** Opening The data block **

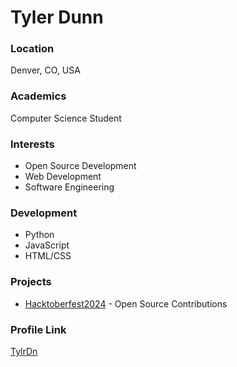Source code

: # Tyler Dunn

### Location
Denver, CO, USA

### Academics
Computer Science Student

### Interests
- Open Source Development
- Web Development
- Software Engineering

### Development
- Python
- JavaScript
- HTML/CSS

### Projects
- [Hacktoberfest2024](https://github.com/TylrDn/Hacktoberfest2024) - Open Source Contributions

### Profile Link
[TylrDn](https://github.com/TylrDn)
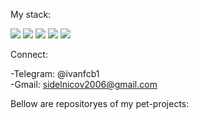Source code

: My stack:

<img src="https://img.shields.io/badge/JavaScript-black?style=for-the-badge&logo=javascript&logoColor=yellow"/> <img src="https://img.shields.io/badge/HTML5-black?style=for-the-badge&logo=html5&logoColor=red"/> <img src="https://img.shields.io/badge/CSS3-black?style=for-the-badge&logo=css3&logoColor=1572B6"/> <img src="https://img.shields.io/badge/Gulp-black?style=for-the-badge&logo=gulp&logoColor=red"/> <img src="https://img.shields.io/badge/SASS/SCSS-black?style=for-the-badge&logo=sass&logoColor=CC6699"/>

Connect: 

-Telegram: @ivanfcb1 <br> 
-Gmail: sidelnicov2006@gmail.com

Bellow are repositoryes of my pet-projects:
   


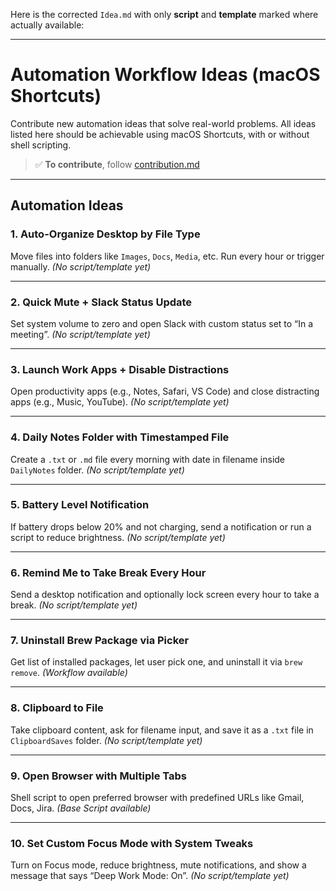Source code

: Here is the corrected `Idea.md` with only **script** and **template** marked where actually available:

---

# **Automation Workflow Ideas (macOS Shortcuts)**

Contribute new automation ideas that solve real-world problems. All ideas listed here should be achievable using macOS Shortcuts, with or without shell scripting.

> ✅ **To contribute**, follow [contribution.md](./contribution.md)

---

## Automation Ideas

### 1. **Auto-Organize Desktop by File Type**

Move files into folders like `Images`, `Docs`, `Media`, etc. Run every hour or trigger manually.
*(No script/template yet)*

---

### 2. **Quick Mute + Slack Status Update**

Set system volume to zero and open Slack with custom status set to “In a meeting”.
*(No script/template yet)*

---

### 3. **Launch Work Apps + Disable Distractions**

Open productivity apps (e.g., Notes, Safari, VS Code) and close distracting apps (e.g., Music, YouTube).
*(No script/template yet)*

---

### 4. **Daily Notes Folder with Timestamped File**

Create a `.txt` or `.md` file every morning with date in filename inside `DailyNotes` folder.
*(No script/template yet)*

---

### 5. **Battery Level Notification**

If battery drops below 20% and not charging, send a notification or run a script to reduce brightness.
*(No script/template yet)*

---

### 6. **Remind Me to Take Break Every Hour**

Send a desktop notification and optionally lock screen every hour to take a break.
*(No script/template yet)*

---

### 7. **Uninstall Brew Package via Picker**

Get list of installed packages, let user pick one, and uninstall it via `brew remove`.
*(Workflow available)*

---

### 8. **Clipboard to File**

Take clipboard content, ask for filename input, and save it as a `.txt` file in `ClipboardSaves` folder.
*(No script/template yet)*

---

### 9. **Open Browser with Multiple Tabs**

Shell script to open preferred browser with predefined URLs like Gmail, Docs, Jira.
*(Base Script available)*

---

### 10. **Set Custom Focus Mode with System Tweaks**

Turn on Focus mode, reduce brightness, mute notifications, and show a message that says “Deep Work Mode: On”.
*(No script/template yet)*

** Closing The data block **

> Assignment
Lines containing the word "available": say how many there are in the material, with no other text.

> Answer for the task
3